It's no surprise to hear Charlie Robison describe his first release for Dualtone as "my favorite record that I've ever made, the one I've been wanting to make for a long, long time." False modesty has never been the style of this native Texan, known for saying what's on his mind and letting the chips fall where they may. Along the way, he's developed a reputation as brash and cocksure, a little ornery, a maverick within a country music industry that prefers artists who are easier to manage, package and promote.
No, the real surprise is the tone of Charlie's voice, the quiet confidence he exudes when he says "this is a culmination of the different styles I've explored, with more maturity in the writing." Where his breakthrough with 1998's Life of the Party album spotlighted the more raucous and reckless side of Robison, and 2000's "Right Man for the Job" single was pure swagger, Good Times is the work of a reflective artist, one whose music has more depth and range than ever. It's the music of the family man he's become, not the party boy he's been.
"A lot can change in a few years," explains Robison. "When I made my last studio record (Step Right Up in 2000), I was very much a newlywed, a little over a year being married, and we didn't have our son. Then you have a child and your marriage reaches a more mature state-it's still really great, but the honeymoon's over. You're talking about the future and being an adult. While 95% of me is still the same old guy, I'm a father and a veteran husband now. Whether or not you're consciously trying to put that on the record-which I wasn't-if you're an introspective person at all it's going to make its way on there."

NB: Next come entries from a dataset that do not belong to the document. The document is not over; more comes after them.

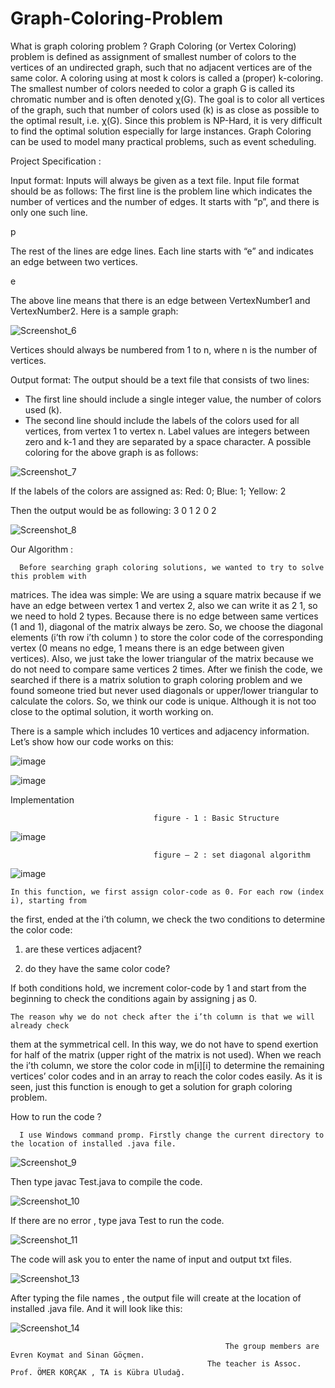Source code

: # Graph-Coloring-Problem

What is graph coloring problem ?
        Graph Coloring (or Vertex Coloring) problem is defined as assignment of smallest number
  of colors to the vertices of an undirected graph, such that no adjacent vertices are of the same
  color. A coloring using at most k colors is called a (proper) k-coloring. The smallest number
  of colors needed to color a graph G is called its chromatic number and is often denoted χ(G).
  The goal is to color all vertices of the graph, such that number of colors used (k) is as close as
  possible to the optimal result, i.e. χ(G). Since this problem is NP-Hard, it is very difficult to
  find the optimal solution especially for large instances.
  Graph Coloring can be used to model many practical problems, such as event scheduling.

Project Specification : 

  Input format: Inputs will always be given as a text file. Input file format should be as
  follows:
  The first line is the problem line which indicates the number of vertices and the number of
  edges. It starts with “p”, and there is only one such line.
  
  p <NumVertices> <NumEdges>

  The rest of the lines are edge lines. Each line starts with “e” and indicates an edge between
  two vertices.
  
  e <VertexNumber1> <VertexNumber2>

  The above line means that there is an edge between VertexNumber1 and VertexNumber2.
  Here is a sample graph:
  


  ![Screenshot_6](https://user-images.githubusercontent.com/105942580/197558210-e10b1a80-3fb5-4a69-82a5-7b4ff6879dd7.png)
  


  Vertices should always be numbered from 1 to n, where n is the number of vertices.
  
  
  Output format: The output should be a text file that consists of two lines:
  - The first line should include a single integer value, the number of colors used (k).
  - The second line should include the labels of the colors used for all vertices, from
  vertex 1 to vertex n. Label values are integers between zero and k-1 and they are
  separated by a space character.
  A possible coloring for the above graph is as follows:

  
  ![Screenshot_7](https://user-images.githubusercontent.com/105942580/197559267-f39c939b-6b18-41ad-848f-b695480f18eb.png)

  
  If the labels of the colors are assigned as: Red: 0; Blue: 1; Yellow: 2
  
  Then the output would be as following:
  3
  0 1 2 0 2

  
  ![Screenshot_8](https://user-images.githubusercontent.com/105942580/197559907-ba2bf3e7-e022-46bf-bcab-0f4a4ebf1031.png)

  
Our Algorithm :
  
      Before searching graph coloring solutions, we wanted to try to solve this problem with
  matrices. The idea was simple: We are using a square matrix because if we have an edge
  between vertex 1 and vertex 2, also we can write it as 2 1, so we need to hold 2 types. Because
  there is no edge between same vertices (1 and 1), diagonal of the matrix always be zero. So, we
  choose the diagonal elements (i’th row i’th column ) to store the color code of the corresponding
  vertex (0 means no edge, 1 means there is an edge between given vertices). Also, we just take
  the lower triangular of the matrix because we do not need to compare same vertices 2 times.
  After we finish the code, we searched if there is a matrix solution to graph coloring problem
  and we found someone tried but never used diagonals or upper/lower triangular to calculate the
  colors. So, we think our code is unique. Although it is not too close to the optimal solution, it 
  worth working on.
  
  There is a sample which includes 10 vertices and adjacency information. Let’s show how our code works on this:
  
  ![image](https://user-images.githubusercontent.com/105942580/197561856-5c51fe25-395d-4c96-a524-482c319da77e.png)

  
  ![image](https://user-images.githubusercontent.com/105942580/197561861-2b786959-e618-45a9-b0fe-e789f2dcd9d6.png)
  

  Implementation
  
                                    figure - 1 : Basic Structure
  
  ![image](https://user-images.githubusercontent.com/105942580/197561927-2c4263b8-def0-48f5-8c8c-2610f893e94c.png)
  
  
                                    figure – 2 : set diagonal algorithm
  
  ![image](https://user-images.githubusercontent.com/105942580/197561975-a201af52-542b-47b1-9e86-74a05e68ad37.png)
  

  
    In this function, we first assign color-code as 0. For each row (index i), starting from 
  the first, ended at the i’th column, we check the two conditions to determine the color code: 
  
  1) are these vertices adjacent? 
  
  2) do they have the same color code?
  
  If both conditions hold, we increment color-code by 1 and start from the beginning to check the conditions again by assigning j as 0.
  
    The reason why we do not check after the i’th column is that we will already check 
  them at the symmetrical cell. In this way, we do not have to spend exertion for half of the 
  matrix (upper right of the matrix is not used).
  When we reach the i’th column, we store the color code in m[i][i] to determine the 
  remaining vertices’ color codes and in an array to reach the color codes easily.
  As it is seen, just this function is enough to get a solution for graph coloring problem.
  
  How to run the code ?
  
      I use Windows command promp. Firstly change the current directory to the location of installed .java file.
  
  
  ![Screenshot_9](https://user-images.githubusercontent.com/105942580/197566116-436690ed-d49b-4a63-8fe1-eedd07d46f42.png)
  
  
  Then type javac Test.java to compile the code.
  
  
  ![Screenshot_10](https://user-images.githubusercontent.com/105942580/197566298-563b0519-294c-4b16-8ea8-064ca1283e31.png)
  

  If there are no error , type java Test to run the code.
  
  
  ![Screenshot_11](https://user-images.githubusercontent.com/105942580/197566460-e7d928fc-624e-480c-9c53-72f64ddf64d5.png)

  
  The code will ask you to enter the name of input and output txt files.
  
  
  ![Screenshot_13](https://user-images.githubusercontent.com/105942580/197566708-c7d6effc-e35c-46a1-9495-fcf1a4c8ac5d.png)
  

  After typing the file names , the output file will create at the location of installed .java file. And it will look like this:
  
  
  ![Screenshot_14](https://user-images.githubusercontent.com/105942580/197566936-9604457f-f058-4108-a872-4fe81378d763.png)

 
  
  
                                                    The group members are Evren Koymat and Sinan Göçmen.
                                                The teacher is Assoc. Prof. ÖMER KORÇAK , TA is Kübra Uludağ.
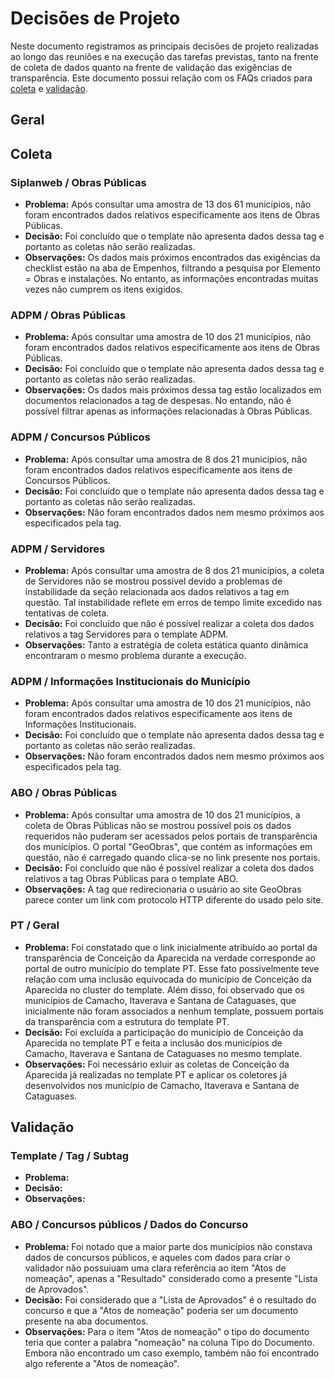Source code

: # Decisões de Projeto

Neste documento registramos as principais decisões de projeto realizadas ao longo das reuniões e na execução das tarefas previstas, tanto na frente de coleta de dados quanto na frente de validação das exigências de transparência. Este documento possui relação com os FAQs criados para [coleta](<FAQ - Coletas.md>) e [validação](<FAQ - Validação.md>).

## Geral

## Coleta
### Siplanweb / Obras Públicas
* **Problema:** Após consultar uma amostra de 13 dos 61 municípios, não foram encontrados dados relativos especificamente aos itens de Obras Públicas.
* **Decisão:** Foi concluído que o template não apresenta dados dessa tag e portanto as coletas não serão realizadas.
* **Observações:** Os dados mais próximos encontrados das exigências da checklist estão na aba de Empenhos, filtrando a pesquisa por Elemento = Obras e instalações. No entanto, as informações encontradas muitas vezes não cumprem os itens exigidos.

### ADPM / Obras Públicas
* **Problema:** Após consultar uma amostra de 10 dos 21 municípios, não foram encontrados dados relativos especificamente aos itens de Obras Públicas.
* **Decisão:** Foi concluído que o template não apresenta dados dessa tag e portanto as coletas não serão realizadas.
* **Observações:** Os dados mais próximos dessa tag estão localizados em documentos relacionados a tag de despesas. No entando, não é possível filtrar apenas as informações relacionadas à Obras Públicas.

### ADPM / Concursos Públicos
* **Problema:** Após consultar uma amostra de 8 dos 21 municípios, não foram encontrados dados relativos especificamente aos itens de Concursos Públicos.
* **Decisão:** Foi concluído que o template não apresenta dados dessa tag e portanto as coletas não serão realizadas.
* **Observações:** Não foram encontrados dados nem mesmo próximos aos especificados pela tag.

### ADPM / Servidores
* **Problema:** Após consultar uma amostra de 8 dos 21 municípios, a coleta de Servidores não se mostrou possível devido a problemas de instabilidade da seção relacionada aos dados relativos a tag em questão. Tal instabilidade reflete em erros de tempo limite excedido nas tentativas de coleta.
* **Decisão:** Foi concluído que não é possível realizar a coleta dos dados relativos a tag Servidores para o template ADPM.
* **Observações:** Tanto a estratégia de coleta estática quanto dinâmica encontraram o mesmo problema durante a execução.

### ADPM / Informações Institucionais do Município
* **Problema:** Após consultar uma amostra de 10 dos 21 municípios, não foram encontrados dados relativos especificamente aos itens de Informações Institucionais.
* **Decisão:** Foi concluído que o template não apresenta dados dessa tag e portanto as coletas não serão realizadas.
* **Observações:** Não foram encontrados dados nem mesmo próximos aos especificados pela tag.

### ABO / Obras Públicas
* **Problema:** Após consultar uma amostra de 10 dos 21 municípios, a coleta de Obras Públicas não se mostrou possível pois os dados requeridos não puderam ser acessados pelos portais de transparência dos municípios. O portal "GeoObras", que contém as informações em questão, não é carregado quando clica-se no link presente nos portais.
* **Decisão:** Foi concluído que não é possível realizar a coleta dos dados relativos a tag Obras Públicas para o template ABO.
* **Observações:** A tag <a> que redirecionaria o usuário ao site GeoObras parece conter um link com protocolo HTTP diferente do usado pelo site.

### PT / Geral
* **Problema:** Foi constatado que o link inicialmente atribuído ao portal da transparência de Conceição da Aparecida na verdade corresponde ao portal de outro município do template PT. Esse fato possivelmente teve relação com uma inclusão equivocada do município de Conceição da Aparecida no cluster do template. Além disso, foi observado que os municípios de Camacho, Itaverava e Santana de Cataguases, que inicialmente não foram associados a nenhum template, possuem portais da transparência com a estrutura do template PT.
* **Decisão:** Foi excluída a participação do município de Conceição da Aparecida no template PT e feita a inclusão dos municípios de Camacho, Itaverava e Santana de Cataguases no mesmo template.
* **Observações:** Foi necessário exluir as coletas de Conceição da Aparecida já realizadas no template PT e aplicar os coletores já desenvolvidos nos município de Camacho, Itaverava e Santana de Cataguases.

## Validação
### Template / Tag / Subtag
* **Problema:**
* **Decisão:** 
* **Observações:**
  
### ABO / Concursos públicos / Dados do Concurso
* **Problema:** Foi notado que a maior parte dos municípios não constava dados de concursos públicos, e aqueles com dados para criar o validador não possuiuam uma clara referência ao item "Atos de nomeação", apenas a "Resultado" considerado como a presente "Lista de Aprovados".
* **Decisão:** Foi considerado que a "Lista de Aprovados" é o resultado do concurso e que a "Atos de nomeação" poderia ser um documento presente na aba documentos.
* **Observações:** Para o item "Atos de nomeação" o tipo do documento teria que conter a palabra "nomeação" na coluna Tipo do Documento. Embora não encontrado um caso exemplo, também não foi encontrado algo referente a "Atos de nomeação".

With a dedication that reads "for Emily, my star, and Gus, my son," the album finds its inspiration in the life Robison has come to love since marrying the former Emily Erwin of the Dixie Chicks and fathering Charles Augustus Robison, who'll turn two years old this fall ("Gus" after a favorite literary characters, from Larry McMurtry's classic Texas epic, Lonesome Dove). When they're not in the midst of balancing dual musical careers, Charlie and Emily Robison are more concerned with baling hay, raising cattle and training quarter horses on their spread outside Bandera, where Robison's family has ranched for eight generations since the 1840s.